Above photo: Oregon faculty organized into one bargaining unit covering both tenure-track and contingent positions. Photo: United Academics.

When I was 19 years old, a college professor changed my life. I took his Feminist Political Thought course and realized for the first time that I could be smart and capable. I decided I wanted to give students what he had given me. I talked to professors about what it was like to teach college and it seemed perfect. There would be time for artistic and intellectual work, a chance to foster curiosity and critical thinking, building community, freedom to work a flexible schedule mostly from home, good wages and benefits, and opportunities to contribute to research.

I knew this course would also make my family proud. I come from a long line of working-class union employees who spent their lives in tobacco factories, brickyards, construction, and working for the state. They had little choice of jobs and stayed with them until they retired. They were paid decent wages and benefits, but they wanted me to have better options — to do something I actually enjoyed — and I was excited for them as well as myself.

No one ever mentioned the word “adjunct” and I didn’t know what it meant until I took my first teaching job at a community college. I thought an adjunct position was probably a trial period for a full-time post that was sure to open soon. I was still full of hope for my career.

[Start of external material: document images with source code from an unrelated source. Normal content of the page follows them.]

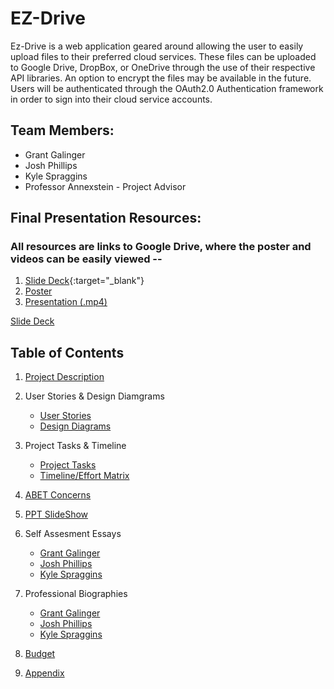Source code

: # EZ-Drive
Ez-Drive is a web application geared around allowing the user to easily upload files to their preferred cloud services. These files can be uploaded to Google Drive, DropBox, or OneDrive through the use of their respective API libraries. An option to encrypt the files may be available in the future. Users will be authenticated through the OAuth2.0 Authentication framework in order to sign into their cloud service accounts. 


## Team Members:
* Grant Galinger
* Josh Phillips
* Kyle Spraggins
* Professor Annexstein - Project Advisor

## Final Presentation Resources:
### All resources are links to Google Drive, where the poster and videos can be easily viewed --
1. [Slide Deck](https://drive.google.com/file/d/1EPzXG-bX_Glb6A4QedMnyVFaO3c0ldRQ/view?usp=sharing){:target="_blank"}
2. [Poster](https://drive.google.com/file/d/1Sovo2MOr0DwRYboEDS3m8CXgSjwYSJ2m/view?usp=sharing)
3. [Presentation (.mp4)](https://drive.google.com/file/d/1AgI2q-jvHuDQgUHCOKpJL3DKApDe9h2J/view?usp=sharing)


<a href="https://drive.google.com/file/d/1EPzXG-bX_Glb6A4QedMnyVFaO3c0ldRQ/view?usp=sharing" target="_blank">Slide Deck</a>


## Table of Contents

1. [Project Description](Files/Assignments/Project_Description.md)

2. User Stories & Design Diamgrams
    * [User Stories](Files/Assignments/User_Stories.md)
    * [Design Diagrams](Files/Assignments//Design_Diagrams.md)

3. Project Tasks & Timeline
    * [Project Tasks](Files/Assignments/Task_List.md)
    * [Timeline/Effort Matrix](Files/Assignments/Milestones.md)

4. [ABET Concerns](Files/Assignments/Constraints.md)

5. [PPT SlideShow](Files/Final_Presentation/PresentationFinal1S.pptx)

6. Self Assesment Essays
    * [Grant Galinger](Files/Assignments/Self_Assessment_Essays/Grant_Galinger_Assessment.md)
    * [Josh Phillips](Files/Assignments/Self_Assessment_Essays/Josh_Phillips_Assessment.md)
    * [Kyle Spraggins](Files/Assignments/Self_Assessment_Essays/Kyle_Spraggins_Assessment.md)

7. Professional Biographies
    * [Grant Galinger](Files/Assignments/Professional_Biographies/Grant_Galinger_Professional_Bio.md)
    * [Josh Phillips](Files/Assignments/Professional_Biographies/Josh_Phillips_Professional_Bio.md)
    * [Kyle Spraggins](Files/Assignments/Professional_Biographies/Kyle_Spraggins_Professional_Bio.md)

8. [Budget](Files/Resources/Budget.md)

9. [Appendix](Files/Resources/Appendix.md)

Today I have classes that run four, five, six, 12, and 16 weeks long at three to five different schools. I work more hours than a full-time college professor, yet I get paid less than half as much. I work so many hours that I sometimes average less than the minimum wage.

My pay can sound good based only on class hours. But of course, there is much, much more involved in being a good teacher than class time. I sometimes spend 40 hours in a week to prepare for one new course. Grading, prep work, and continuing education efforts often vary from 10 to 30 hours per class.

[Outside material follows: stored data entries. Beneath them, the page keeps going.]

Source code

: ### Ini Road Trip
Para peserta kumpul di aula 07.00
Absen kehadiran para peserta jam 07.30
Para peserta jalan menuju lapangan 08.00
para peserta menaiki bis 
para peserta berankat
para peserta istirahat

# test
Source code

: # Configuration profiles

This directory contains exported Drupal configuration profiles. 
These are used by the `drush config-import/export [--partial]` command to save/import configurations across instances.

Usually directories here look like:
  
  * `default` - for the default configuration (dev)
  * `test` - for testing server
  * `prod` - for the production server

The situation is even bleaker at for-profit schools, which use us like work horses. At one school, new classes start every month and I grade about 300 writing assignments per week! I’ve worked 90 hours a week, 15 hours a day many times to get the job done.

Adjunct work is unreliable and inconsistent, making it nearly impossible to budget and plan for the future financially. I never know what I will be teaching and am often expected to prepare for a new class in less than a week. Colleges will often revoke a contract if the class doesn’t have satisfactory enrollment.

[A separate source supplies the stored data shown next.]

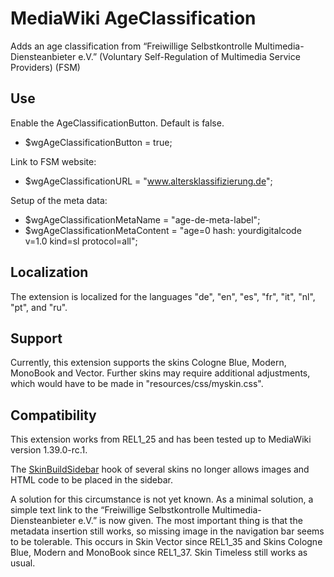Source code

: # MediaWiki AgeClassification
Adds an age classification from “Freiwillige Selbstkontrolle Multimedia-Diensteanbieter e.V.” (Voluntary Self-Regulation of Multimedia Service Providers) (FSM)

## Use

Enable the AgeClassificationButton. Default is false.
* $wgAgeClassificationButton = true;

Link to FSM website:
* $wgAgeClassificationURL = "www.altersklassifizierung.de";

Setup of the meta data:
* $wgAgeClassificationMetaName = "age-de-meta-label";
* $wgAgeClassificationMetaContent = "age=0 hash: yourdigitalcode v=1.0 kind=sl protocol=all";

## Localization

The extension is localized for the languages "de", "en", "es", "fr", "it", "nl", "pt", and "ru".

## Support

Currently, this extension supports the skins Cologne Blue, Modern, MonoBook and Vector.
Further skins may require additional adjustments, which would have to be made in "resources/css/myskin.css".

## Compatibility

This extension works from REL1_25 and has been tested up to MediaWiki version 1.39.0-rc.1.

The [SkinBuildSidebar](https://www.mediawiki.org/wiki/Manual:Hooks/SkinBuildSidebar) hook of several skins no longer allows images and HTML code to be placed in the sidebar.

A solution for this circumstance is not yet known.
As a minimal solution, a simple text link to the “Freiwillige Selbstkontrolle Multimedia-Diensteanbieter e.V.” is now given. The most important thing is that the metadata insertion still works, so missing image in the navigation bar seems to be tolerable.
This occurs in Skin Vector since REL1_35 and Skins Cologne Blue, Modern and MonoBook since REL1_37. Skin Timeless still works as usual.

I am working hard and not seeing tangible fruits for my labor. I can’t afford health insurance, even under the Obama plan; and I have nothing saved for retirement. I can’t pay my student loans and barely manage to pay basic living expenses. Occasionally I get warm fuzzy compliments from students who become passionate about what they learn from me, but mostly my poor students get a tired, overworked, unenthusiastic teacher who has to try hard to “fake it until I make it.” Why do I keep doing this? Simply because it was my dream to teach college.

But after seven years of struggle, I have had to admit that academia is a sinking ship. It is no longer a middle income job with a promising future, but a field that pays poverty wages and increasingly runs schools like corporations, where the dollar comes before both students and employees.

Seventy-six percent of instructors are part-timers and earn an average of $25,000 a year compared to $72,000 a year for full-time professors. Universities are following the nationwide trend in many industries toward cutting full-time jobs in favor of part-time, contract, and temporary positions that offer less pay and no benefits.

Adjuncts are not without hope, however. Thousands are organizing around the country in unions like Service Employees International (SEIU). However, my state, Kentucky, has no such efforts going on. So, many of us struggle on, hoping to beat the odds in the competition for full-time positions that may be offered every few years or so.

Adjuncts can shake things up and galvanize change by urging their local unions to start organizing. Better wages and benefits would take away the incentive for adjunct positions and hopefully encourage universities to employ more full-time teachers. But, as the history of capitalism has shown us, we have to fight for it.